--- Source data Enclosed Below ---
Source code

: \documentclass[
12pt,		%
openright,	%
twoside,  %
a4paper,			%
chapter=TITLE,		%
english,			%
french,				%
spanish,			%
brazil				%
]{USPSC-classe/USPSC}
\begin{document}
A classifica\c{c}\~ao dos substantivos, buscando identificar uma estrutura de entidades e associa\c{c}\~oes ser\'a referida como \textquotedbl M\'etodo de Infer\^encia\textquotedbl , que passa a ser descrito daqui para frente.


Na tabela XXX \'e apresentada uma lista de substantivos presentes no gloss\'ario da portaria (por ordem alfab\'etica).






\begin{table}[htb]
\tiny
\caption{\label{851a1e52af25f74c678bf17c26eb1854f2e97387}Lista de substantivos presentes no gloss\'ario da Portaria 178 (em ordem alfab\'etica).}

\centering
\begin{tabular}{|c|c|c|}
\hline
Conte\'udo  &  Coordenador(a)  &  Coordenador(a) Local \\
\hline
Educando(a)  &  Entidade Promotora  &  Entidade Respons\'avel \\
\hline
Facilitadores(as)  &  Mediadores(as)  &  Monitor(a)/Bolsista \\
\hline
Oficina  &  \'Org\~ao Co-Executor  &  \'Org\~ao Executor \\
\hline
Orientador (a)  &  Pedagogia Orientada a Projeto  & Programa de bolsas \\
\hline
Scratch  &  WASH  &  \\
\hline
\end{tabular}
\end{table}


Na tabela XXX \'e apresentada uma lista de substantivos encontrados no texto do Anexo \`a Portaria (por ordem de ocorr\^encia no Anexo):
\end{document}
--- End of Enclosed Source data ---
**The task**
Output every entry exactly.

**Task solution**
Source code

: \documentclass[
12pt,		%
openright,	%
twoside,  %
a4paper,			%
chapter=TITLE,		%
english,			%
french,				%
spanish,			%
brazil				%
]{USPSC-classe/USPSC}
\begin{document}
A classifica\c{c}\~ao dos substantivos, buscando identificar uma estrutura de entidades e associa\c{c}\~oes ser\'a referida como \textquotedbl M\'etodo de Infer\^encia\textquotedbl , que passa a ser descrito daqui para frente.


Na tabela XXX \'e apresentada uma lista de substantivos presentes no gloss\'ario da portaria (por ordem alfab\'etica).






\begin{table}[htb]
\tiny
\caption{\label{851a1e52af25f74c678bf17c26eb1854f2e97387}Lista de substantivos presentes no gloss\'ario da Portaria 178 (em ordem alfab\'etica).}

\centering
\begin{tabular}{|c|c|c|}
\hline
Conte\'udo  &  Coordenador(a)  &  Coordenador(a) Local \\
\hline
Educando(a)  &  Entidade Promotora  &  Entidade Respons\'avel \\
\hline
Facilitadores(as)  &  Mediadores(as)  &  Monitor(a)/Bolsista \\
\hline
Oficina  &  \'Org\~ao Co-Executor  &  \'Org\~ao Executor \\
\hline
Orientador (a)  &  Pedagogia Orientada a Projeto  & Programa de bolsas \\
\hline
Scratch  &  WASH  &  \\
\hline
\end{tabular}
\end{table}


Na tabela XXX \'e apresentada uma lista de substantivos encontrados no texto do Anexo \`a Portaria (por ordem de ocorr\^encia no Anexo):
\end{document}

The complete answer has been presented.